Let’s use a generator with $10^8$ elements to compute our slow series sum:

using BenchmarkTools
@btime sum(!digitsin(9, i) ? 1.0/i : 0 for i in 1:100_000_000)
   # serial code: 2.183 s, prints 13.277605949858103

It is very easy to parallelize:

using BenchmarkTools, ThreadsX
@btime ThreadsX.sum(!digitsin(9, i) ? 1.0/i : 0 for i in 1:100_000_000)
   # with 4 threads: 527.573 ms, prints 13.277605949854381

Exercise “ThreadsX.2”

The expression [i for i in 1:10 if i%2==1] produces an array of odd integers between 1 and 10. Using this syntax, remove zero terms from the last generator, i.e. write a parallel code for summing the slow series with a generator that contains only non-zero terms. It should run slightly faster than the code with the original generator. (I get 527.159 ms runtime.)

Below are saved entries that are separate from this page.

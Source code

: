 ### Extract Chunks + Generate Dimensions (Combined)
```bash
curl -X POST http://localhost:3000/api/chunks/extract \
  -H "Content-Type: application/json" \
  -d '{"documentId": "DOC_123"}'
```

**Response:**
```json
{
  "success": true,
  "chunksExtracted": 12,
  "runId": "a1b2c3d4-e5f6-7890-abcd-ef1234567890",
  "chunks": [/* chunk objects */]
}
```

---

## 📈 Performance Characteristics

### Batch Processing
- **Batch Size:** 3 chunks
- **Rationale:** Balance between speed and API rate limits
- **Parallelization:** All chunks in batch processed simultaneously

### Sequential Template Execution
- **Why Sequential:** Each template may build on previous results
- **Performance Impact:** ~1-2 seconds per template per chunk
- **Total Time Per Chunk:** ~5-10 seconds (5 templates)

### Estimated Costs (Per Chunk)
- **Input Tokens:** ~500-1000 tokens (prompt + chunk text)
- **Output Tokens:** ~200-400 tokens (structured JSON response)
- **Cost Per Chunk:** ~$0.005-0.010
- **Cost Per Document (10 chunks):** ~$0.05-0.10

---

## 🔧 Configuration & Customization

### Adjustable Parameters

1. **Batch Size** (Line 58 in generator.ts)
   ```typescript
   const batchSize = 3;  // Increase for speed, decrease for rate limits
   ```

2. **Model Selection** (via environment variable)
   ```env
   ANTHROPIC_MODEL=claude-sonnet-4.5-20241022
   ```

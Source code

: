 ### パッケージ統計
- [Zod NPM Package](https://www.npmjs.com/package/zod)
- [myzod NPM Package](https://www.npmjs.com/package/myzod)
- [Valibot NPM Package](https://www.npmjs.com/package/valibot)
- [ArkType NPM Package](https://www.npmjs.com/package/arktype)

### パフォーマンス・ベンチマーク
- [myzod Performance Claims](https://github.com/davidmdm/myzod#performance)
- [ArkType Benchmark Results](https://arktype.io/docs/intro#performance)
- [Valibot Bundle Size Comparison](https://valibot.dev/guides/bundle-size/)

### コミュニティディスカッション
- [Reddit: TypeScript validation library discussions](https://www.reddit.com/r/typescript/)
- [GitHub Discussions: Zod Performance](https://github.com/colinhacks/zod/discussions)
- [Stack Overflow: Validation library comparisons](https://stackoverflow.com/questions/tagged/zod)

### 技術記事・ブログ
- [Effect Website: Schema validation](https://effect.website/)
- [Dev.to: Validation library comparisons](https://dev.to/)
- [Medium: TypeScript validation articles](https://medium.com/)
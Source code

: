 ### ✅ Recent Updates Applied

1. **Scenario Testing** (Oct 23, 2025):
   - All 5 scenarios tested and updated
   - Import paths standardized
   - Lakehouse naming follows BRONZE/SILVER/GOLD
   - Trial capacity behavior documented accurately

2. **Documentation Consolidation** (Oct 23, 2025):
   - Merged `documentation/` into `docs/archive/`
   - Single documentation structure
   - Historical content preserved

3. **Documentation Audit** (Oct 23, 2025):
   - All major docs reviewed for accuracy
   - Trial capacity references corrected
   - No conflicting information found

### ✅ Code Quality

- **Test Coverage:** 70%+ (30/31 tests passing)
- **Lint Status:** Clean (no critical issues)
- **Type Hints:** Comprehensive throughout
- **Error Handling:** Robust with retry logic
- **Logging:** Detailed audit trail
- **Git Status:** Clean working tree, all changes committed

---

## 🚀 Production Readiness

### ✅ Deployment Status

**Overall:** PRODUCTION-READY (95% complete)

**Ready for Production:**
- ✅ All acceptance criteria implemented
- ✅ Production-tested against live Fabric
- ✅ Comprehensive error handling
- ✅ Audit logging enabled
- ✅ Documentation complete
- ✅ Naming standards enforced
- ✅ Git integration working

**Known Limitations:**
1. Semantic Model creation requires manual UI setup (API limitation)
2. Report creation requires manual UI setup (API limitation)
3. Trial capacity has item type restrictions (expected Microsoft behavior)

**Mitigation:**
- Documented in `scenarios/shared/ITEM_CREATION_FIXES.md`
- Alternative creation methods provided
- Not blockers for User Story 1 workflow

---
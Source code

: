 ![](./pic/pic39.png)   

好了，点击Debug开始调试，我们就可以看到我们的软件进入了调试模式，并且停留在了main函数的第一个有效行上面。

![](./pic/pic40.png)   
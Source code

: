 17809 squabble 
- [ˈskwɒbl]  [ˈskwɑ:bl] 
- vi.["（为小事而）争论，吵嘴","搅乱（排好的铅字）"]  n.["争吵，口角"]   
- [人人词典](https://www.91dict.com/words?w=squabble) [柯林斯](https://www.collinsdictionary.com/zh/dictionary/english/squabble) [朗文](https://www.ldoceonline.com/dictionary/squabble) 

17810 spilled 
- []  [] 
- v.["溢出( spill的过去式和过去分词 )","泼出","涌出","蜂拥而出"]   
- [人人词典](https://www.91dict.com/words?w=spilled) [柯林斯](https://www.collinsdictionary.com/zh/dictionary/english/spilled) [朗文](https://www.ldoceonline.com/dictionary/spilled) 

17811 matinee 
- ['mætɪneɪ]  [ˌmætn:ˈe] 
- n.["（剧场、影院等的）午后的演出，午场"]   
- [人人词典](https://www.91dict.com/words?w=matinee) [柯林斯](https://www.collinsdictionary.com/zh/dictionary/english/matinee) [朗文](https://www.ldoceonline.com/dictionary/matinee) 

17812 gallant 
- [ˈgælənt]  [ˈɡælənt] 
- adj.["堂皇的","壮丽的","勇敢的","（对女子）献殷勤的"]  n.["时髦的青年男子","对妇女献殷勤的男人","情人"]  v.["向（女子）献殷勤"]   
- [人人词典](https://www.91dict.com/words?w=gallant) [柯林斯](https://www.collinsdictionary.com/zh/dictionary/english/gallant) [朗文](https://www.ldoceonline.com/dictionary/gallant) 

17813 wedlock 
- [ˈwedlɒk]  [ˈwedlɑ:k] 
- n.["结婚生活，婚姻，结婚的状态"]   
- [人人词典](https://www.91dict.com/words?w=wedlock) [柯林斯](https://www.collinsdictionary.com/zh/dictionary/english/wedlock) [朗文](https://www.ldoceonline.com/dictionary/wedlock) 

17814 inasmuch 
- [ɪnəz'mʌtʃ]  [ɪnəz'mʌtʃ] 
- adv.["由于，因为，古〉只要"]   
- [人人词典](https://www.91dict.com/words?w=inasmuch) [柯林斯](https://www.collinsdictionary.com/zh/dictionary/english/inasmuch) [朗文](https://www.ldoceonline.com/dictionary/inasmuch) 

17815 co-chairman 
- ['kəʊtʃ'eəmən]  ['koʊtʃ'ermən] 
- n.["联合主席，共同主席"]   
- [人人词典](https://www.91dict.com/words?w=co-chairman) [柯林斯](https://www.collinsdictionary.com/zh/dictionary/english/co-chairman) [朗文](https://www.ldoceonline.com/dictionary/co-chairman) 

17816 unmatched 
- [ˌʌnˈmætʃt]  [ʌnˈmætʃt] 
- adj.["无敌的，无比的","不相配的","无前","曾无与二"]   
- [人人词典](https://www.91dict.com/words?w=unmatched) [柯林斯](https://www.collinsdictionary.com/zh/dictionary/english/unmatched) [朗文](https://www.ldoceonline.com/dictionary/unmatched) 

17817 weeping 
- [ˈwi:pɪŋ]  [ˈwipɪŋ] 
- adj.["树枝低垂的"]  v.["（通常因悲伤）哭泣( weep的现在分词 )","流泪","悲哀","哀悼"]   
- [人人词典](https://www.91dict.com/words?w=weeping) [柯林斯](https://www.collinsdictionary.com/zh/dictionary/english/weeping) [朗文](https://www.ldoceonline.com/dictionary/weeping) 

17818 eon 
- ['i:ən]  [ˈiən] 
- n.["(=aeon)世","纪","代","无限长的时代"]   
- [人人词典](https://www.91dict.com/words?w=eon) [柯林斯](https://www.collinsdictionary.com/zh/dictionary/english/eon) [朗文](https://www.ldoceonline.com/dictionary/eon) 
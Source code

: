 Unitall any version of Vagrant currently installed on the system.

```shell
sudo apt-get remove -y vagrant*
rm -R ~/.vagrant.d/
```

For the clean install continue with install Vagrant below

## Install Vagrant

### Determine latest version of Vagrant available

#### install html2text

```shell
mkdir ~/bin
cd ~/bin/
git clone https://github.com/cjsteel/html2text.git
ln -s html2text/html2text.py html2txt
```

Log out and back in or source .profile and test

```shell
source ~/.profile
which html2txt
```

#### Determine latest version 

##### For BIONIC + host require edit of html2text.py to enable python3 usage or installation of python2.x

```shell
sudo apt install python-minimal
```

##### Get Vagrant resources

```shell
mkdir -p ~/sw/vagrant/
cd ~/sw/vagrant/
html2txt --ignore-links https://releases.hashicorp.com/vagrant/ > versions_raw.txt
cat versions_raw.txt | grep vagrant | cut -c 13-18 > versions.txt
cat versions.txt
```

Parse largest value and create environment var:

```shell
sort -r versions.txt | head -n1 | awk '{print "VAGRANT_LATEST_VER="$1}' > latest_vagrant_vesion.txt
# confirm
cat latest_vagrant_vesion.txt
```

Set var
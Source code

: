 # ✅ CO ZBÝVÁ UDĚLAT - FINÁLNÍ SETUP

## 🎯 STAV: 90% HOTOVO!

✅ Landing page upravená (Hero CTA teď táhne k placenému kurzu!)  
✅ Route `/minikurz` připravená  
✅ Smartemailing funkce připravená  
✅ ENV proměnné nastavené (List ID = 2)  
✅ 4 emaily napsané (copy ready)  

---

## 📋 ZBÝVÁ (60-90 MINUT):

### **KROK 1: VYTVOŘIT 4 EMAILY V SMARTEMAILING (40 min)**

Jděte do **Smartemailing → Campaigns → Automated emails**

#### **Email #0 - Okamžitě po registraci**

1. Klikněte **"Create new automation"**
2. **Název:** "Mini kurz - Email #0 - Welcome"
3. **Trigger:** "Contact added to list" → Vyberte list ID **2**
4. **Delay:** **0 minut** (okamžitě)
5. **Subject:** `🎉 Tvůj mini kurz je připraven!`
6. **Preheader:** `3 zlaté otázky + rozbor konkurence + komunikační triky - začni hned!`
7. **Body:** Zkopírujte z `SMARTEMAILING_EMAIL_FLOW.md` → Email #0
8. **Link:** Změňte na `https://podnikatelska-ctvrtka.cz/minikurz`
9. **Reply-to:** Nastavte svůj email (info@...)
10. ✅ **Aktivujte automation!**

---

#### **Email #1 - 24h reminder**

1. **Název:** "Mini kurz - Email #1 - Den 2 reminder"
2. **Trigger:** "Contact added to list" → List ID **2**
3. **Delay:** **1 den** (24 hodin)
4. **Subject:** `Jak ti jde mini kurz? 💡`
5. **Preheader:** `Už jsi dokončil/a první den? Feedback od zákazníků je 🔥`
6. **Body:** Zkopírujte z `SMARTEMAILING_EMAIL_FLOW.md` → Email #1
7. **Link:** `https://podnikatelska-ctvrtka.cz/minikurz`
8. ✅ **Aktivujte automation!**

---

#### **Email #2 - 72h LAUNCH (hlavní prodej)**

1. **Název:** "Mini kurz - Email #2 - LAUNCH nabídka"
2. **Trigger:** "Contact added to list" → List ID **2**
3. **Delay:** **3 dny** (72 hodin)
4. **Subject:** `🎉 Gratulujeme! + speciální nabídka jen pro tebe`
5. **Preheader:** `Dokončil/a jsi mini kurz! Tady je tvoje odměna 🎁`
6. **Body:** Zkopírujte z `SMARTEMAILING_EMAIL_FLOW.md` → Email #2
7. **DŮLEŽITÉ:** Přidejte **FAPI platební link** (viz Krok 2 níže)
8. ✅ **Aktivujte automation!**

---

Finally, let’s rewrite our code applying a function to all integers in a range:

function numericTerm(i)
    !digitsin(9, i) ? 1.0/i : 0
end
@btime ThreadsX.sum(numericTerm, 1:Int64(1e8))   # 571.915 ms, same result

Exercise “ThreadsX.3”

Rewrite the last code replacing sum with mapreduce. Hint: look up help for mapreduce().

Other parallel functions

ThreadsX provides various parallel functions for sorting. Sorting is intrinsically hard to parallelize, so do not expect 100% parallel efficiency. Let’s take a look at sort() and sort!():

n = Int64(1e8)
r = rand(Float32, (n));   # random floats in [0, 1]
r[1:10]      # first 20 elements, same as first(r,10)
last(r,10)   # last 10 elements

?sort              # underneath uses QuickSort (for numeric arrays) or MergeSort
@btime sort(r);    # 10.421 s, serial sorting
@btime sort!(r);   # 1.707 s, in-place serial sorting

r = rand(Float32, (n));
@btime ThreadsX.sort(r);    # 2.950 ms, parallel sorting with 4 threads
@btime ThreadsX.sort!(r);   # 1.115 ms, in-place parallel sorting with 4 threads
?ThreadsX.sort!             # there is actually a good manual page

# similar speedup for integers
r = rand(Int32, (n));
@btime sort!(r);   # 1.065 ms in serial

r = rand(Int32, (n));
@btime ThreadsX.sort!(r);   # 1.058 ms with 4 threads

Searching for extrema is much more parallel-friendly:

n = Int64(1e9)
r = rand(Int32, (n));        # make sure we have enough memory
@btime maximum(r)            # 328.375 ms
@btime ThreadsX.maximum(r)   # 82.562 ms with 4 threads

Finally, another useful function is ThreadsX.map() without reduction – we will take a closer look at it in one of the following sections.

To sum up this section, ThreadsX.jl provides a super easy way to parallelize some of the Base library functions. It includes multi-threaded reduction and shows very impressive parallel performance. To list the supported functions, use ThreadsX.<TAB>, and don’t forget to use the built-in help pages.